Yeah, it’s brutal. And you barely move off the mat. I love it, but I’m sore now. Hitting 20k steps for the day by 7pm and every muscle aches
. Got yoga in the morning.
Just starting to get into running, age and the amount I smoke doesn’t help and neither do some of the brutal hills around here but loving it
Hard 3-miler yesterday and medium 5 miles on the treadmill tonight. Gonna just do an easy few more miles tomorrow and Friday. Then it’s June’s half marathon on Saturday. I’m excited! I need to focus on sleep and eating right the next couple nights.![]()
Good luck!! That’s awesome!! Do you bring your own snacks (aka race nutrition…but I like to think of them as treats!!)?? What’s your pre-race meal??
Today and tommorow I’ll just eat fairly normal (2400 calories a day is my normal goal) but it will be a little more carb based. Day of race I usually just have one piece of dry toast in the morning and a small cup of coffee. I’ve found I just don’t like a lot of food in me. I’m generally a nervous person anyway so a full stomach doesn’t help with my normal butterflies!
This race has huge community support with lots of people giving out food so I’ll probably have a couple oranges and Jolly Ranchers in addition to the normal water and gatorade stations.![]()

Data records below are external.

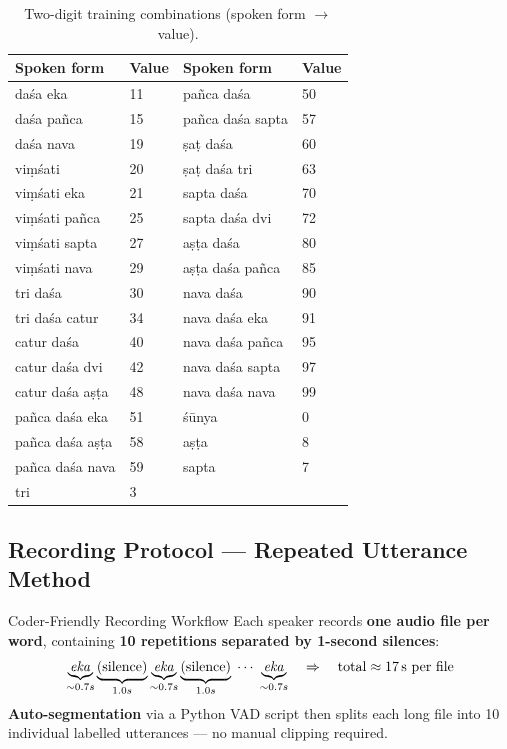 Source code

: \documentclass[12pt,a4paper]{article}
\begin{document}
\begin{table}[h!]
\centering
\caption{Two-digit training combinations (spoken form $\to$ value).}
\label{tab:combos}
\begin{tabular}{@{}llll@{}}
\toprule
\textbf{Spoken form} & \textbf{Value} &
\textbf{Spoken form} & \textbf{Value} \\
\midrule
da\'{s}a eka              & 11 & pa\~{n}ca da\'{s}a      & 50 \\
da\'{s}a pa\~{n}ca        & 15 & pa\~{n}ca da\'{s}a sapta & 57 \\
da\'{s}a nava             & 19 & \d{s}a\d{t} da\'{s}a    & 60 \\
vi\d{m}\'{s}ati           & 20 & \d{s}a\d{t} da\'{s}a tri & 63 \\
vi\d{m}\'{s}ati eka       & 21 & sapta da\'{s}a          & 70 \\
vi\d{m}\'{s}ati pa\~{n}ca & 25 & sapta da\'{s}a dvi      & 72 \\
vi\d{m}\'{s}ati sapta     & 27 & a\d{s}\d{t}a da\'{s}a   & 80 \\
vi\d{m}\'{s}ati nava      & 29 & a\d{s}\d{t}a da\'{s}a pa\~{n}ca & 85 \\
tri da\'{s}a              & 30 & nava da\'{s}a           & 90 \\
tri da\'{s}a catur        & 34 & nava da\'{s}a eka       & 91 \\
catur da\'{s}a            & 40 & nava da\'{s}a pa\~{n}ca & 95 \\
catur da\'{s}a dvi        & 42 & nava da\'{s}a sapta     & 97 \\
catur da\'{s}a a\d{s}\d{t}a & 48 & nava da\'{s}a nava   & 99 \\
pa\~{n}ca da\'{s}a eka    & 51 & \'{s}\={u}nya          & 0  \\
pa\~{n}ca da\'{s}a a\d{s}\d{t}a & 58 & a\d{s}\d{t}a   & 8  \\
pa\~{n}ca da\'{s}a nava   & 59 & sapta                  & 7  \\
tri                       & 3  & & \\
\bottomrule
\end{tabular}
\end{table}

\subsection{Recording Protocol --- Repeated Utterance Method}

\begin{keybox}{Coder-Friendly Recording Workflow}
Each speaker records \textbf{one audio file per word}, containing
\textbf{10 repetitions separated by 1-second silences}:
\[
  \underbrace{\text{\textit{eka}}}_{\sim0.7s}
  \underbrace{\text{(silence)}}_{1.0s}
  \underbrace{\text{\textit{eka}}}_{\sim0.7s}
  \underbrace{\text{(silence)}}_{1.0s}
  \;\cdots\;
  \underbrace{\text{\textit{eka}}}_{\sim0.7s}
  \quad \Rightarrow \quad \text{total} \approx 17\,\text{s per file}
\]
\textbf{Auto-segmentation} via a Python VAD script then splits each long file
into 10 individual labelled utterances --- no manual clipping required.
\end{keybox}
\end{document}
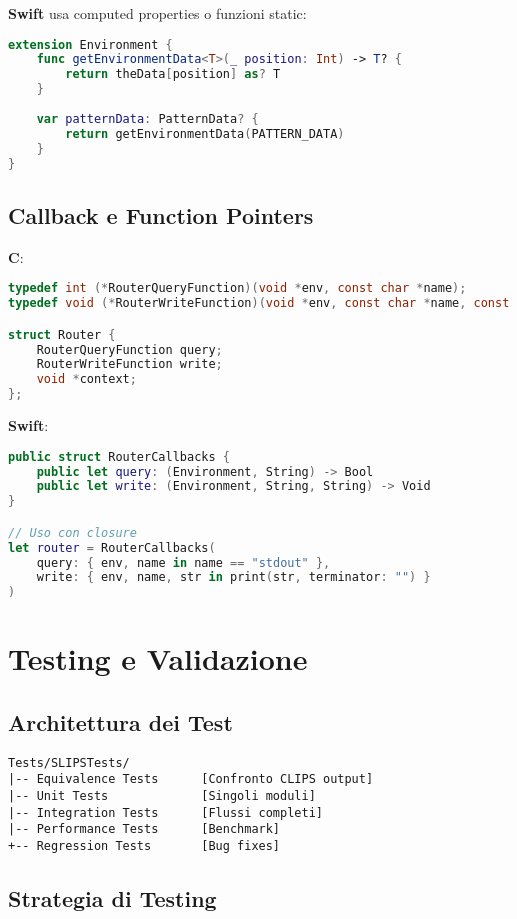 \textbf{Swift} usa computed properties o funzioni static:
\begin{lstlisting}[language=Swift]
extension Environment {
    func getEnvironmentData<T>(_ position: Int) -> T? {
        return theData[position] as? T
    }
    
    var patternData: PatternData? {
        return getEnvironmentData(PATTERN_DATA)
    }
}
\end{lstlisting}

\subsection{Callback e Function Pointers}

\textbf{C}:
\begin{lstlisting}[language=C]
typedef int (*RouterQueryFunction)(void *env, const char *name);
typedef void (*RouterWriteFunction)(void *env, const char *name, const char *str);

struct Router {
    RouterQueryFunction query;
    RouterWriteFunction write;
    void *context;
};
\end{lstlisting}

\textbf{Swift}:
\begin{lstlisting}[language=Swift]
public struct RouterCallbacks {
    public let query: (Environment, String) -> Bool
    public let write: (Environment, String, String) -> Void
}

// Uso con closure
let router = RouterCallbacks(
    query: { env, name in name == "stdout" },
    write: { env, name, str in print(str, terminator: "") }
)
\end{lstlisting}

\section{Testing e Validazione}

\subsection{Architettura dei Test}

\begin{verbatim}
Tests/SLIPSTests/
|-- Equivalence Tests      [Confronto CLIPS output]
|-- Unit Tests             [Singoli moduli]
|-- Integration Tests      [Flussi completi]
|-- Performance Tests      [Benchmark]
+-- Regression Tests       [Bug fixes]
\end{verbatim}

\subsection{Strategia di Testing}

Holy moly did 30min legs then 45min run/walk at 2min intervals. Still struggling with running for longer periods. Work in progress.
Used runkeeper and youtube run mix
You’re flyin’ on your run intervals!
Thanks @Gorden doesnt feel like it, well it does in my lungs lol i think doing my 30min treadmill intervals has helped immensely
Team Brooks here with two pairs of shoes.
One pair with support for regular runs on pavements and a Gore-Tex protected pair for running in the fields.
I have to be the counterweight to the ASICS faction.![]()
My yearly 6.5 k race is next Tuesday. I have been running up to 10 k during all seasons to stay fit and got even a little bit better. I hope the weather will be nice.![]()
I am Team Brooks also! Actually, I think I’ve been Team Everything at some point. I still use multiple brands/styles. I think it’s good to rotate, works different muscles and makes my favorite pair feel even more oh so comfy on race day!![]()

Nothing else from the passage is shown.